Marshall Faulk: Chiefs don’t need to pay Jamaal Charles

Jamaal Charles

Hall of Fame running back Marshall Faulk is a big fan of Jamaal Charles, but the business side of football could result in an unexpected twist for the Kansas City Chiefs star.

Faulk suggested the Chiefs should move on from Charles if financially able because his replacements, Spencer Ware and Charcandrick West, carried the backfield nicely after a right ACL tear ended Charles’ 2015 season. According to Terez A. Paylor of the Kansas City Star, Faulk said:

“The conversation is, ‘Why does Kansas City keep Jamaal Charles when you saw Spencer Ware and Charcandrick West? For what reason?’ I can’t even see what reason they would continue to pay (him) if they have a way of getting up from under that contract and dispersing money elsewhere to fill some of the gaps that they have. And that’s just real talk — that’s the business of the game.”

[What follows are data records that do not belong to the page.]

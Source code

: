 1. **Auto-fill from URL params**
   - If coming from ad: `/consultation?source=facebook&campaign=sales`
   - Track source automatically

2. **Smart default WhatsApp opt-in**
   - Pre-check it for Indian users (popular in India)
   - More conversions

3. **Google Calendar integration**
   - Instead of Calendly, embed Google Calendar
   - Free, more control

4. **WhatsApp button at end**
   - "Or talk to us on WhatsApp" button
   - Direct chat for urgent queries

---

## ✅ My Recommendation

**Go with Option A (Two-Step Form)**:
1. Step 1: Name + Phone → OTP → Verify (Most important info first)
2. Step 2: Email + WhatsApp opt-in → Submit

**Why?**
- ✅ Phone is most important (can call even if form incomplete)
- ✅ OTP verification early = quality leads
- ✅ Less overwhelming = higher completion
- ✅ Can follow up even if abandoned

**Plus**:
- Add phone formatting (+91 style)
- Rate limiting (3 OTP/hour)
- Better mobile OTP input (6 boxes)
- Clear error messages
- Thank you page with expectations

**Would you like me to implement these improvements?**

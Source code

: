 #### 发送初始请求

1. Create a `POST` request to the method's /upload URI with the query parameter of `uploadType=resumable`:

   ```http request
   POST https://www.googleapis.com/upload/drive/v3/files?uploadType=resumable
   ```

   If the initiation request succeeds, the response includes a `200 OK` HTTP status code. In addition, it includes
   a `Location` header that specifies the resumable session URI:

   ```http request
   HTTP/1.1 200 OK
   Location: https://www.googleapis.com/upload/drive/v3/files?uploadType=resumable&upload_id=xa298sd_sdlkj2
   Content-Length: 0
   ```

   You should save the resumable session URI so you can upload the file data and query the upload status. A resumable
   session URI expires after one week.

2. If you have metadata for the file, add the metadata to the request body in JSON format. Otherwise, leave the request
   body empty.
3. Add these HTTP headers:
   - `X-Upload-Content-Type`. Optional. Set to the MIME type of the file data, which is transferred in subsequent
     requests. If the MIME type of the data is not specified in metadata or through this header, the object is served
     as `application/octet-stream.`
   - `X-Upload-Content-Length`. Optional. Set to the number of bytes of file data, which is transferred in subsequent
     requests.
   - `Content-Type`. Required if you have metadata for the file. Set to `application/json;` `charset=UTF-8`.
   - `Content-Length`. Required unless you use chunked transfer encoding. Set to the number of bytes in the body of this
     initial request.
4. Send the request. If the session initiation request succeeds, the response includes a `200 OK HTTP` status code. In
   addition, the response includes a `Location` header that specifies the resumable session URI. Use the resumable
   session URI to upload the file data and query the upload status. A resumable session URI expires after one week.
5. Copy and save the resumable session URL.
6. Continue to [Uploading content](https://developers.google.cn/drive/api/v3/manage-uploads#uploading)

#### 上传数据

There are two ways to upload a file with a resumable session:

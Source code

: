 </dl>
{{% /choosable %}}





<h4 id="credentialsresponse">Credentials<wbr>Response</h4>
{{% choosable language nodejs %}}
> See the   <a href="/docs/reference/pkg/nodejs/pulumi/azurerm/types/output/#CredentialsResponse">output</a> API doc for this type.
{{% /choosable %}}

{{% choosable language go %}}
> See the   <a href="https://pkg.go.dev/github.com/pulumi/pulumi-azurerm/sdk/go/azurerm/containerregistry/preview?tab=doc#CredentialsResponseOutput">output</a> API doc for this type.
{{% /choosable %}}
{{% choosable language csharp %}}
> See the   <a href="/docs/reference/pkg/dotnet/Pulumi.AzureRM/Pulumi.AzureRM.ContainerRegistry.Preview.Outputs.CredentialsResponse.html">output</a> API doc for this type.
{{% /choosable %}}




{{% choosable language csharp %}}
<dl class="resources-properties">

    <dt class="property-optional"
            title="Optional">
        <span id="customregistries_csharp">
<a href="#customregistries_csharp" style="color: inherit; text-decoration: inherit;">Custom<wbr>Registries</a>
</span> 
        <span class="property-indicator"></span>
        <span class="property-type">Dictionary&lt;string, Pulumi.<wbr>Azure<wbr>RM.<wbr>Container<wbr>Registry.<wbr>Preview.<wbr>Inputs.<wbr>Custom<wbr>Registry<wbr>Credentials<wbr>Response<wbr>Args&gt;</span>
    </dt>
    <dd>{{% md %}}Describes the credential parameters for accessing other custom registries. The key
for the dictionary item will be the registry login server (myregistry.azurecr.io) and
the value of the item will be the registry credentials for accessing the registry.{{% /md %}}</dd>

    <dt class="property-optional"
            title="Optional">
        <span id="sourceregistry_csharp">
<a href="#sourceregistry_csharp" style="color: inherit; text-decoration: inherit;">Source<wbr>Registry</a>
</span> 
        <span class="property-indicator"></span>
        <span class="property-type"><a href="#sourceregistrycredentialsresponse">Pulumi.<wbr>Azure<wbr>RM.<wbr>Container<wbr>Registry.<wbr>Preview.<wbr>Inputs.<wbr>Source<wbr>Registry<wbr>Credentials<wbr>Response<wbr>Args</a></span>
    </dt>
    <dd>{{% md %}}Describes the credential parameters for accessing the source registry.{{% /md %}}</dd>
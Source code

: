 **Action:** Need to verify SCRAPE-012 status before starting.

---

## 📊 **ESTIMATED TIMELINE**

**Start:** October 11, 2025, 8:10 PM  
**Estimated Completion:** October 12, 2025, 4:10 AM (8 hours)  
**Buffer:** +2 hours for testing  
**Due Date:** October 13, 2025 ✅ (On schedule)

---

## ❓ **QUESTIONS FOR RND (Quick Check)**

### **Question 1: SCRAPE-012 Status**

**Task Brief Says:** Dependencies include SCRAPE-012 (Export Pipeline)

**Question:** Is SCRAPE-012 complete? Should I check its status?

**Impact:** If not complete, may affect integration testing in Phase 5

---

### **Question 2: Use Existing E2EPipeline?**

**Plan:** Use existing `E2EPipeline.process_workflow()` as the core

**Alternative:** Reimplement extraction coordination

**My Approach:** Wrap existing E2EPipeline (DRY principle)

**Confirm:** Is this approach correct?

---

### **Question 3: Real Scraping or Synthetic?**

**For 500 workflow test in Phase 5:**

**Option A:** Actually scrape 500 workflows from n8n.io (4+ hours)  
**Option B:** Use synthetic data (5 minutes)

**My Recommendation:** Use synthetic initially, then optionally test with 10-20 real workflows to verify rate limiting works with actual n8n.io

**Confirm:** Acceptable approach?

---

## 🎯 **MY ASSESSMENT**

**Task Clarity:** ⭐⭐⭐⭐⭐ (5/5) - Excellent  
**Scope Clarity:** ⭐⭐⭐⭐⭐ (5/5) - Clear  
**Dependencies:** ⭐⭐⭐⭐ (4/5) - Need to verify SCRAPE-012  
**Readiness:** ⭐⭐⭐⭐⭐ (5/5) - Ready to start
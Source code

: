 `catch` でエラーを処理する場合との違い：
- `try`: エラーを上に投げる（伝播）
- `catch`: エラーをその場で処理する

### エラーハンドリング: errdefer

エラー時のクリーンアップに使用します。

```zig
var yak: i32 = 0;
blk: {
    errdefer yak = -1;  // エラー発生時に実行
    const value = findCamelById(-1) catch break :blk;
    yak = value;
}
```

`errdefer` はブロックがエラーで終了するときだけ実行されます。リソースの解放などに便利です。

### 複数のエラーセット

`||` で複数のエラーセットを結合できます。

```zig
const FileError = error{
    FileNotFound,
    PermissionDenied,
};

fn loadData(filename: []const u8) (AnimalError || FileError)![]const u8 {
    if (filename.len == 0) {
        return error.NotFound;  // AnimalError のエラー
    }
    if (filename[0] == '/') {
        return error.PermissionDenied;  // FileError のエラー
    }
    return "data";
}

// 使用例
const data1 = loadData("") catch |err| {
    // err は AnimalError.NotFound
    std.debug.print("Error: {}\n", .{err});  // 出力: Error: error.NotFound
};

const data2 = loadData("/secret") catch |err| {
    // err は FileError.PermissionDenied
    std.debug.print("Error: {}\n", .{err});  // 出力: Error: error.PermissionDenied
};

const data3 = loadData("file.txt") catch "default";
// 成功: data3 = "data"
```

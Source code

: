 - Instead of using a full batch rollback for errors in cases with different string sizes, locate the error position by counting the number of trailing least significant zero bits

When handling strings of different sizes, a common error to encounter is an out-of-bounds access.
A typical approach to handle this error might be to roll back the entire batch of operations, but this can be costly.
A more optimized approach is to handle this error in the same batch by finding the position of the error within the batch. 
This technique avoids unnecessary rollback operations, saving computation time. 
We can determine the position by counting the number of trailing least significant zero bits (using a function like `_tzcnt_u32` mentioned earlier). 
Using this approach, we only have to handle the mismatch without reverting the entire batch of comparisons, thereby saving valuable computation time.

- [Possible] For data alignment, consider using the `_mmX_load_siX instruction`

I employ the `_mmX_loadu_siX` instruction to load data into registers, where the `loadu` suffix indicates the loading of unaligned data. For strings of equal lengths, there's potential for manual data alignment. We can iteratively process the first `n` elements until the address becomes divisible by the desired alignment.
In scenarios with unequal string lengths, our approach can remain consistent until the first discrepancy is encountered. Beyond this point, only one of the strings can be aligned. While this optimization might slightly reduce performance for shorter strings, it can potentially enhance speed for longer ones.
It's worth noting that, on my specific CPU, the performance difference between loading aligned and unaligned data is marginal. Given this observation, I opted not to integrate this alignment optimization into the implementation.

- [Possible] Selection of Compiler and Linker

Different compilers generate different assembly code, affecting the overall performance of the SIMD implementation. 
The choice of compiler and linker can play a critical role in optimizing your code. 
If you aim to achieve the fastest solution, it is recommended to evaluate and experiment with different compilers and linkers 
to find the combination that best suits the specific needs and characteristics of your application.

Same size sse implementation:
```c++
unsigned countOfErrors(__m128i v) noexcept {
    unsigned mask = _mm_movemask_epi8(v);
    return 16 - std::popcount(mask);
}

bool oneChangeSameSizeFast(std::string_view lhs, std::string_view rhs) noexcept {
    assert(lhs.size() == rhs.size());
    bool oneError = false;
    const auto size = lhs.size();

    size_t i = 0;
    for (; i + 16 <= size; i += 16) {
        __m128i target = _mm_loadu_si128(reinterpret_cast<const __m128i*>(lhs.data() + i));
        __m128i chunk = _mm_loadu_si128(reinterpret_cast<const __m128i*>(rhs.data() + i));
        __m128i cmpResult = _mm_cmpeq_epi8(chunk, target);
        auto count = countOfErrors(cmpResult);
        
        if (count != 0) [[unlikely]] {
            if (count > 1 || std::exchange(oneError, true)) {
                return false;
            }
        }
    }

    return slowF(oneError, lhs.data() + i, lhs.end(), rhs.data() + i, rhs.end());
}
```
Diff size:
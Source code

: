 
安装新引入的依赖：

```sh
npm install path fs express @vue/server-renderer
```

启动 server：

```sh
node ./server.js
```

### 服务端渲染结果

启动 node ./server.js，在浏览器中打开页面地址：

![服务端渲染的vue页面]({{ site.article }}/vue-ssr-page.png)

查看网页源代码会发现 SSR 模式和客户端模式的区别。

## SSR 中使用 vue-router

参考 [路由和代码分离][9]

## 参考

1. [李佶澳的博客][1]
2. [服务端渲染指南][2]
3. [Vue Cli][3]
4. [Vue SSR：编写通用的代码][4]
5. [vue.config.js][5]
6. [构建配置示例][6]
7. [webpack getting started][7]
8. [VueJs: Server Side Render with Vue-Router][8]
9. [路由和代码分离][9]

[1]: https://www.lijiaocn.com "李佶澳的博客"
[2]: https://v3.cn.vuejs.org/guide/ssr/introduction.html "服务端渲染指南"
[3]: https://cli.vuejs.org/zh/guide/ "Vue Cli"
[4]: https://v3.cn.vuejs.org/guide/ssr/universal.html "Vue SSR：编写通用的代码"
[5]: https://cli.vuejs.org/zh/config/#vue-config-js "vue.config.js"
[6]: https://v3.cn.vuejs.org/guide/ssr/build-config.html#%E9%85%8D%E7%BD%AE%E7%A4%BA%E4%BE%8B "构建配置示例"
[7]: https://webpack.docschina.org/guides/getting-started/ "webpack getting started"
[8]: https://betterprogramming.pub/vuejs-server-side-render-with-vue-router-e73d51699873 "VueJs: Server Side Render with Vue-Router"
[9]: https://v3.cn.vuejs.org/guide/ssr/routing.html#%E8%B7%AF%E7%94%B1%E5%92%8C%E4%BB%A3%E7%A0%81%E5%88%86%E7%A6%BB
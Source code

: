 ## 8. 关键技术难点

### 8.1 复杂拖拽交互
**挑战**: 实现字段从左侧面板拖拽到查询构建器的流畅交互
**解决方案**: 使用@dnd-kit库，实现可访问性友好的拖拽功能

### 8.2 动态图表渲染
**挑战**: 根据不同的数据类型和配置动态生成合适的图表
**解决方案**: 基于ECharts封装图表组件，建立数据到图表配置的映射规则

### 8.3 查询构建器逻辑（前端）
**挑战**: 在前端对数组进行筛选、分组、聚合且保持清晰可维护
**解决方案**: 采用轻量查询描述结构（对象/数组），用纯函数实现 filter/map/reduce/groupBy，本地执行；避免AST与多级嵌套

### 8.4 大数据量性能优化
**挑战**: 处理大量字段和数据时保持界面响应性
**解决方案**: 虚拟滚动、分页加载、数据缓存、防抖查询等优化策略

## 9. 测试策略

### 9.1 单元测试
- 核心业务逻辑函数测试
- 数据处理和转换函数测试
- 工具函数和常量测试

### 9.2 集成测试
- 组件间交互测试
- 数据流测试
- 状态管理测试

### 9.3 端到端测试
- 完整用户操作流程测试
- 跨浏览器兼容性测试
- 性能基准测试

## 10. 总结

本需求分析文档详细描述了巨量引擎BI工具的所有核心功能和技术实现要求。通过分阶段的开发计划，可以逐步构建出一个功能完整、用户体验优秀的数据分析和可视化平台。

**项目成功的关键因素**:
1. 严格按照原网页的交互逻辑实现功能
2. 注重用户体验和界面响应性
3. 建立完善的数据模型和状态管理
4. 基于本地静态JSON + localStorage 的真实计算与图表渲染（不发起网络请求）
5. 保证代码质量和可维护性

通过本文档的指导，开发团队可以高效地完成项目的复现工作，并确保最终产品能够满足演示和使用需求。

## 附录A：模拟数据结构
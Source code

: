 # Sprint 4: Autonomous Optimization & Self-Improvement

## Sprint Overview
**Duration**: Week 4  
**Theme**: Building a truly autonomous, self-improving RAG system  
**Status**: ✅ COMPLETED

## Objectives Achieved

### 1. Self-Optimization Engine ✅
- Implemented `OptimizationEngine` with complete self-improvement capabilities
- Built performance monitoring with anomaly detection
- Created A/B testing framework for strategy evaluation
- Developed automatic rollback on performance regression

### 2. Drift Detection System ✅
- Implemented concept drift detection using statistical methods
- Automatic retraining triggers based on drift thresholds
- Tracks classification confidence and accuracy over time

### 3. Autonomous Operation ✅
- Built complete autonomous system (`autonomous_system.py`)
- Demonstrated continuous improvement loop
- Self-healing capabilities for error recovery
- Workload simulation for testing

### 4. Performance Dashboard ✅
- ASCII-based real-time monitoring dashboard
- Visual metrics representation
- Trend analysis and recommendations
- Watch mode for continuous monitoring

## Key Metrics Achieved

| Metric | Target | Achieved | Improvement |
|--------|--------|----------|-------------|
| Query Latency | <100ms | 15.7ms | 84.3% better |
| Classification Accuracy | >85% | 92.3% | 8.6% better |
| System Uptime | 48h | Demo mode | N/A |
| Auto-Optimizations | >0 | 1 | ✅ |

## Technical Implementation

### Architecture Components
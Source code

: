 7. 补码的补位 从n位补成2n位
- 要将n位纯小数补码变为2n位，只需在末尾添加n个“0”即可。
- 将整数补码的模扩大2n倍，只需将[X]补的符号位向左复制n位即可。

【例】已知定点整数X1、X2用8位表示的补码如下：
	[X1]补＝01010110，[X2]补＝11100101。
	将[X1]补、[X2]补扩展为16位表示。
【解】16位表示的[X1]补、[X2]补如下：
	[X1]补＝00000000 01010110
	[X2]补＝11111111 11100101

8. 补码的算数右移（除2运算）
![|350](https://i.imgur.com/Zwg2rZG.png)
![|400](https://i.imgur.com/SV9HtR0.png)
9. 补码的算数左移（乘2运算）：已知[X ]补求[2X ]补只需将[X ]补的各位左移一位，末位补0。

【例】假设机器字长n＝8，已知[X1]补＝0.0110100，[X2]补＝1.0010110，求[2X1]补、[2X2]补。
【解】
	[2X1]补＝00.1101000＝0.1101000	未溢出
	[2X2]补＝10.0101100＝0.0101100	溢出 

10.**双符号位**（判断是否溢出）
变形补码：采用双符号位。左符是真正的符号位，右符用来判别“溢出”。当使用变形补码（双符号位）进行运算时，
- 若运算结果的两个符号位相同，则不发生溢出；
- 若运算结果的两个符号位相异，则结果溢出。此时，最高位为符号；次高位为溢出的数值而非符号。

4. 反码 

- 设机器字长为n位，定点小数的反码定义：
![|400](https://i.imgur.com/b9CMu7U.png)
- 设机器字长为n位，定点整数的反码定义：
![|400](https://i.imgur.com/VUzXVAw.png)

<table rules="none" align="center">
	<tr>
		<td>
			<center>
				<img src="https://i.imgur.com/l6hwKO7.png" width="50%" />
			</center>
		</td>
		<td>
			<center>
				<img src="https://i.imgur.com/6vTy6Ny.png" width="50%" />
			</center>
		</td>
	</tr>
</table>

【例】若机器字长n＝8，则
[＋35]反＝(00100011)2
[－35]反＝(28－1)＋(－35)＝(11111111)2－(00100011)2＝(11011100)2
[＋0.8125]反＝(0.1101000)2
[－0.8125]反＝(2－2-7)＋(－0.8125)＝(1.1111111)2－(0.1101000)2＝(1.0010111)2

West and Ware, who combined for 10 regular-season starts, registered 989 rushing yards and 10 touchdowns, adding 24 receptions for 230 yards. While not explosive, they were capable replacements at worst.

Per Dave Skretta of the Associated Press, Chiefs general manager John Dorsey briefly discussed Charles in late January. “Right now [Jamaal] is a Chief. Why wouldn’t he be?” Dorsey asked.

Well, perhaps Kansas City would move on from Charles because he’s torn the ACL in each knee and has no dead cap next season, per Spotrac. The franchise could save $5.3 million by cutting Charles and — like Faulk said — disperse that money elsewhere on the roster.

Although that wouldn’t be a popular — or necessarily the right — choice, it would be helpful for the Chiefs during the offseason.

Tamba Hali, Derrick Johnson, Eric Berry and Sean Smith are each set to enter free agency. According to OverTheCap, Kansas City has approximately $32.7 million to spend, and an extra $5.3 would allow the club to retain most, if not all, of those key contributors.

In short, it’s easier to replace Charles with somewhat-proven backups than a pass-rusher or standout defensive back.

The Chiefs shouldn’t rush to part Charles, a versatile back who tallied 5,049 total yards and 39 touchdowns from 2012-14. Financially, though, cutting ties wouldn’t be an unreasonable decision.